Immerhin scheint Blizzard diesen Fehler nun stillschweigend korrigieren zu wollen – denn in neuen Quests wird er gar nicht mehr erwähnt.
Warum ist der Kerkermeister so unbeliebt? Das hat viele Gründe. Der wichtigste ist wohl, dass man mit dem Kerkermeister versucht hat, viele bekannte Geschichten aus der Warcraft-Lore im Nachhinein in ein neues Licht zu rücken und neuen Kontext zu schaffen. Damit war der Kerkermeister der „Mastermind“, der im Hintergrund die Fäden gezogen hat – im Grunde schon seit den Anfängen von Warcraft.
Das ruinierte im Nachhinein auch die Entwicklung von Charakteren wie Arthas oder Sylvanas, denn deren Taten waren nicht mehr eigenständig motiviert, sondern lange durch den Kerkermeister geplant.
Wo wird er nun ignoriert? Wer sich das neue Feature des „Lorewalking“ anschaut, kann den Werdegang von Arthas Menethil und seine Reise zum Lichkönig nachspielen. Dabei erlebt man das Ganze nicht nur in einigen neuen (und einigen alten) Quests, sondern kann auch permanent den Geschichtenerzähler Cho mit Fragen löchern, wenn man mehr Details will.
Das Kuriose: In all den vielen Seiten Text wird der Kerkermeister oder die Schattenlande kein einziges Mal erwähnt. Obwohl für einen Lehrensucher wie Cho diese Zusammenhänge klar sein müssten, findet der Kerkermeister keinerlei Erwähnung.
Denn in der „neuen“ Story gibt es den Lichkönig, den Helm der Herrschaft und auch die Klinge Frostgram eigentlich nur, weil der Kerkermeister das eingefädelt hat.

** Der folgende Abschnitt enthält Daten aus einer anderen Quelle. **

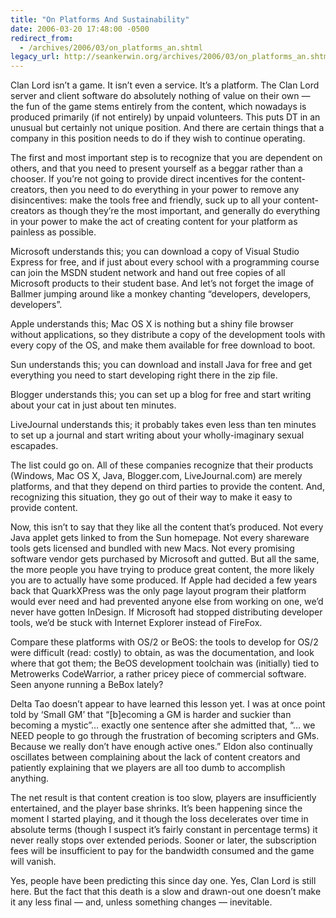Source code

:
 ```yaml
---
title: "On Platforms And Sustainability"
date: 2006-03-20 17:48:00 -0500
redirect_from:
  - /archives/2006/03/on_platforms_an.shtml
legacy_url: http://seankerwin.org/archives/2006/03/on_platforms_an.shtml
---
```

Clan Lord isn’t a game. It isn’t even a service. It’s a platform. The Clan Lord server and client software do absolutely nothing of value on their own — the fun of the game stems entirely from the content, which nowadays is produced primarily (if not entirely) by unpaid volunteers. This puts DT in an unusual but certainly not unique position. And there are certain things that a company in this position needs to do if they wish to continue operating.

The first and most important step is to recognize that you are dependent on others, and that you need to present yourself as a beggar rather than a chooser. If you’re not going to provide direct incentives for the content-creators, then you need to do everything in your power to remove any disincentives: make the tools free and friendly, suck up to all your content-creators as though they’re the most important, and generally do everything in your power to make the act of creating content for your platform as painless as possible.

Microsoft understands this; you can download a copy of Visual Studio Express for free, and if just about every school with a programming course can join the MSDN student network and hand out free copies of all Microsoft products to their student base. And let’s not forget the image of Ballmer jumping around like a monkey chanting “developers, developers, developers”.

Apple understands this; Mac OS X is nothing but a shiny file browser without applications, so they distribute a copy of the development tools with every copy of the OS, and make them available for free download to boot.

Sun understands this; you can download and install Java for free and get everything you need to start developing right there in the zip file.

Blogger understands this; you can set up a blog for free and start writing about your cat in just about ten minutes.

LiveJournal understands this; it probably takes even less than ten minutes to set up a journal and start writing about your wholly-imaginary sexual escapades.

The list could go on. All of these companies recognize that their products (Windows, Mac OS X, Java, Blogger.com, LiveJournal.com) are merely platforms, and that they depend on third parties to provide the content. And, recognizing this situation, they go out of their way to make it easy to provide content.

Now, this isn’t to say that they like all the content that’s produced. Not every Java applet gets linked to from the Sun homepage. Not every shareware tools gets licensed and bundled with new Macs. Not every promising software vendor gets purchased by Microsoft and gutted. But all the same, the more people you have trying to produce great content, the more likely you are to actually have some produced. If Apple had decided a few years back that QuarkXPress was the only page layout program their platform would ever need and had prevented anyone else from working on one, we’d never have gotten InDesign. If Microsoft had stopped distributing developer tools, we’d be stuck with Internet Explorer instead of FireFox.

Compare these platforms with OS/2 or BeOS: the tools to develop for OS/2 were difficult (read: costly) to obtain, as was the documentation, and look where that got them; the BeOS development toolchain was (initially) tied to Metrowerks CodeWarrior, a rather pricey piece of commercial software. Seen anyone running a BeBox lately?

Delta Tao doesn’t appear to have learned this lesson yet. I was at once point told by ‘Small GM’ that “\[b\]ecoming a GM is harder and suckier than becoming a mystic”… exactly one sentence after she admitted that, “… we NEED people to go through the frustration of becoming scripters and GMs. Because we really don’t have enough active ones.” Eldon also continually oscillates between complaining about the lack of content creators and patiently explaining that we players are all too dumb to accomplish anything.

The net result is that content creation is too slow, players are insufficiently entertained, and the player base shrinks. It’s been happening since the moment I started playing, and it though the loss decelerates over time in absolute terms (though I suspect it’s fairly constant in percentage terms) it never really stops over extended periods. Sooner or later, the subscription fees will be insufficient to pay for the bandwidth consumed and the game will vanish.

Yes, people have been predicting this since day one. Yes, Clan Lord is still here. But the fact that this death is a slow and drawn-out one doesn’t make it any less final — and, unless something changes — inevitable.
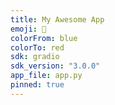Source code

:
```yaml
---
title: My Awesome App 
emoji: 🚀  
colorFrom: blue  
colorTo: red  
sdk: gradio  
sdk_version: "3.0.0"  
app_file: app.py 
pinned: true 
---
```

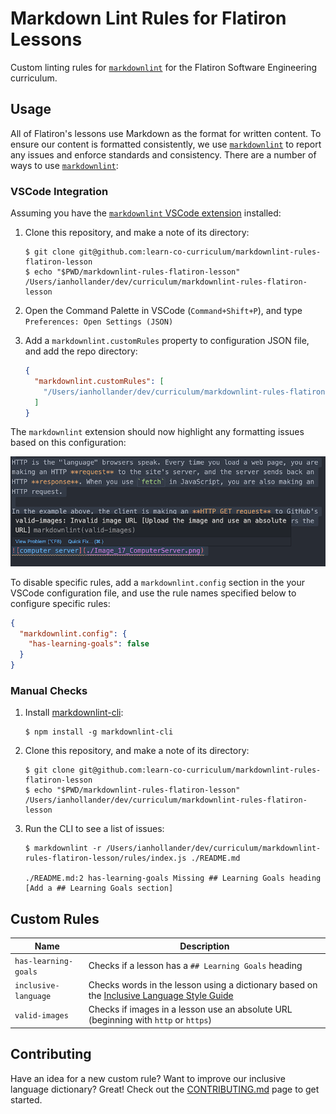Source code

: # Markdown Lint Rules for Flatiron Lessons

Custom linting rules for [`markdownlint`][markdownlint] for the Flatiron
Software Engineering curriculum.

## Usage

All of Flatiron's lessons use Markdown as the format for written content. To
ensure our content is formatted consistently, we use
[`markdownlint`][markdownlint] to report any issues and enforce standards and
consistency. There are a number of ways to use [`markdownlint`][markdownlint]:

### VSCode Integration

Assuming you have the [`markdownlint` VSCode extension][extension] installed:

1. Clone this repository, and make a note of its directory:

   ```console
   $ git clone git@github.com:learn-co-curriculum/markdownlint-rules-flatiron-lesson
   $ echo "$PWD/markdownlint-rules-flatiron-lesson"
   /Users/ianhollander/dev/curriculum/markdownlint-rules-flatiron-lesson
   ```

2. Open the Command Palette in VSCode (`Command+Shift+P`), and type
   `Preferences: Open Settings (JSON)`

3. Add a `markdownlint.customRules` property to configuration JSON file, and add
   the repo directory:

   ```json
   {
     "markdownlint.customRules": [
       "/Users/ianhollander/dev/curriculum/markdownlint-rules-flatiron-lesson"
     ]
   }
   ```

The `markdownlint` extension should now highlight any formatting issues based on
this configuration:

![markdownlint example](./images/markdownlint-example.png)

To disable specific rules, add a `markdownlint.config` section in the your
VSCode configuration file, and use the rule names specified below to configure
specific rules:

```json
{
  "markdownlint.config": {
    "has-learning-goals": false
  }
}
```

### Manual Checks

1. Install [markdownlint-cli][]:

   ```console
   $ npm install -g markdownlint-cli
   ```

2. Clone this repository, and make a note of its directory:

   ```console
   $ git clone git@github.com:learn-co-curriculum/markdownlint-rules-flatiron-lesson
   $ echo "$PWD/markdownlint-rules-flatiron-lesson"
   /Users/ianhollander/dev/curriculum/markdownlint-rules-flatiron-lesson
   ```

3. Run the CLI to see a list of issues:

   ```console
   $ markdownlint -r /Users/ianhollander/dev/curriculum/markdownlint-rules-flatiron-lesson/rules/index.js ./README.md

   ./README.md:2 has-learning-goals Missing ## Learning Goals heading [Add a ## Learning Goals section]
   ```

## Custom Rules

| Name                 | Description                                                                                            |
| -------------------- | ------------------------------------------------------------------------------------------------------ |
| `has-learning-goals` | Checks if a lesson has a `## Learning Goals` heading                                                   |
| `inclusive-language` | Checks words in the lesson using a dictionary based on the [Inclusive Language Style Guide][inclusive] |
| `valid-images`       | Checks if images in a lesson use an absolute URL (beginning with `http` or `https`)                    |

[markdownlint]: https://github.com/DavidAnson/markdownlint
[inclusive]: https://docs.google.com/document/d/1QK__2vmuLcAnlat8OIVlZ4T0TDsoqpuayPjij2ID1fY/edit
[extension]: https://marketplace.visualstudio.com/items?itemName=DavidAnson.vscode-markdownlint
[markdownlint-cli]: https://github.com/igorshubovych/markdownlint-cli

## Contributing

Have an idea for a new custom rule? Want to improve our inclusive language
dictionary? Great! Check out the [CONTRIBUTING.md](./CONTRIBUTING.md) page to
get started.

So reagiert die Community: Schaut man ins Subreddit von WoW oder andere soziale Medien, begrüßt man den Schritt wohl, den Kerkermeister aus dieser Erzählung rauszulassen. Wenn überhaupt, dann finden sich vor allem ironische Beiträge, in denen erwähnt wird, dass es doch „eine Schande sei“, dass „dieser tolle und geniale Charakter gar nicht erwähnt wird.“ Immerhin sei er ein Bösewicht, den man „sorgsam über 15 Jahre hinweg aufgebaut habe“.
Man schließt dann ab mit dem Spruch: „Wir als Community müssen sicherstellen, dass ein so ikonischer Charakter nicht länger von Blizzard ignoriert wird und Blizzard ihm die Liebe zuteilwerden lässt, die er auch verdient hat!“
Wie ist eure Meinung zum Kerkermeister aus Shadowlands? Ist es eine gute Entscheidung, den so wenig wie möglich in der aktuellen Story noch zu erwähnen? Oder sollte man in den sauren Apfel beißen und jetzt darauf aufbauen, wenn man ihn denn schon erschaffen hat?
Ein bisschen anders
benimmt sich auch Xal’atath im nächsten Patch …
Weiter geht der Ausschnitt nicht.